Task directions: Present the lines below again, exactly as they stand.

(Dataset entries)

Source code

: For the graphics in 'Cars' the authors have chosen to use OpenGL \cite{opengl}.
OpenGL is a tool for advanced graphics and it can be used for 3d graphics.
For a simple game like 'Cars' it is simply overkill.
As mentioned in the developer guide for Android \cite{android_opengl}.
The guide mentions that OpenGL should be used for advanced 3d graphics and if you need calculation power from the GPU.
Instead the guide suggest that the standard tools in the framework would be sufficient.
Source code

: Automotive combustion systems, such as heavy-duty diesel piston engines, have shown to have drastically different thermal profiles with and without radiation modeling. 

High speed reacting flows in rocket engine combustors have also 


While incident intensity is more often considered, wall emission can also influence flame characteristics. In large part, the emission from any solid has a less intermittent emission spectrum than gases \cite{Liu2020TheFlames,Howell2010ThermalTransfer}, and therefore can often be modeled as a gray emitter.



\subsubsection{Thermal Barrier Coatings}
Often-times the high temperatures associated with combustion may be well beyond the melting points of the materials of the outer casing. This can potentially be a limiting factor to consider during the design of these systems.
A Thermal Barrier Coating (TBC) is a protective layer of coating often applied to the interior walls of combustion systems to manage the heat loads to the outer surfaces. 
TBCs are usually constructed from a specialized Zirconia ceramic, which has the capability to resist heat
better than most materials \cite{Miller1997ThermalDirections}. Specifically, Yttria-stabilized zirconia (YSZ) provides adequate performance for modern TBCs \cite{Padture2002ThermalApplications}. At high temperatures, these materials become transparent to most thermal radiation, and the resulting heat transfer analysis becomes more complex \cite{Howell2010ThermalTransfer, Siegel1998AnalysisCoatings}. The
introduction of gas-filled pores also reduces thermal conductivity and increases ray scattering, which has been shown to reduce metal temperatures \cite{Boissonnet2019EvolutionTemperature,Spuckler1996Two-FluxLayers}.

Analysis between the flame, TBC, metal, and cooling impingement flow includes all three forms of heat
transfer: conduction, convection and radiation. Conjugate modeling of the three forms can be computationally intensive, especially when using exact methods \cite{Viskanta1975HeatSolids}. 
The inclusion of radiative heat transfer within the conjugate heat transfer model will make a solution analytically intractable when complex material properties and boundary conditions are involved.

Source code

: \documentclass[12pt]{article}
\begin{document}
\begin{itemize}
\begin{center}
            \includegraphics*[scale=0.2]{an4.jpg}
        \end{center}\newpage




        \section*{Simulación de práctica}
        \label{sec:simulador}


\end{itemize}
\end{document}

Answer space:
Source code

: For the graphics in 'Cars' the authors have chosen to use OpenGL \cite{opengl}.
OpenGL is a tool for advanced graphics and it can be used for 3d graphics.
For a simple game like 'Cars' it is simply overkill.
As mentioned in the developer guide for Android \cite{android_opengl}.
The guide mentions that OpenGL should be used for advanced 3d graphics and if you need calculation power from the GPU.
Instead the guide suggest that the standard tools in the framework would be sufficient.
Source code

: Automotive combustion systems, such as heavy-duty diesel piston engines, have shown to have drastically different thermal profiles with and without radiation modeling. 

High speed reacting flows in rocket engine combustors have also 


While incident intensity is more often considered, wall emission can also influence flame characteristics. In large part, the emission from any solid has a less intermittent emission spectrum than gases \cite{Liu2020TheFlames,Howell2010ThermalTransfer}, and therefore can often be modeled as a gray emitter.



\subsubsection{Thermal Barrier Coatings}
Often-times the high temperatures associated with combustion may be well beyond the melting points of the materials of the outer casing. This can potentially be a limiting factor to consider during the design of these systems.
A Thermal Barrier Coating (TBC) is a protective layer of coating often applied to the interior walls of combustion systems to manage the heat loads to the outer surfaces. 
TBCs are usually constructed from a specialized Zirconia ceramic, which has the capability to resist heat
better than most materials \cite{Miller1997ThermalDirections}. Specifically, Yttria-stabilized zirconia (YSZ) provides adequate performance for modern TBCs \cite{Padture2002ThermalApplications}. At high temperatures, these materials become transparent to most thermal radiation, and the resulting heat transfer analysis becomes more complex \cite{Howell2010ThermalTransfer, Siegel1998AnalysisCoatings}. The
introduction of gas-filled pores also reduces thermal conductivity and increases ray scattering, which has been shown to reduce metal temperatures \cite{Boissonnet2019EvolutionTemperature,Spuckler1996Two-FluxLayers}.

Analysis between the flame, TBC, metal, and cooling impingement flow includes all three forms of heat
transfer: conduction, convection and radiation. Conjugate modeling of the three forms can be computationally intensive, especially when using exact methods \cite{Viskanta1975HeatSolids}. 
The inclusion of radiative heat transfer within the conjugate heat transfer model will make a solution analytically intractable when complex material properties and boundary conditions are involved.

Source code

: \documentclass[12pt]{article}
\begin{document}
\begin{itemize}
\begin{center}
            \includegraphics*[scale=0.2]{an4.jpg}
        \end{center}\newpage




        \section*{Simulación de práctica}
        \label{sec:simulador}


\end{itemize}
\end{document}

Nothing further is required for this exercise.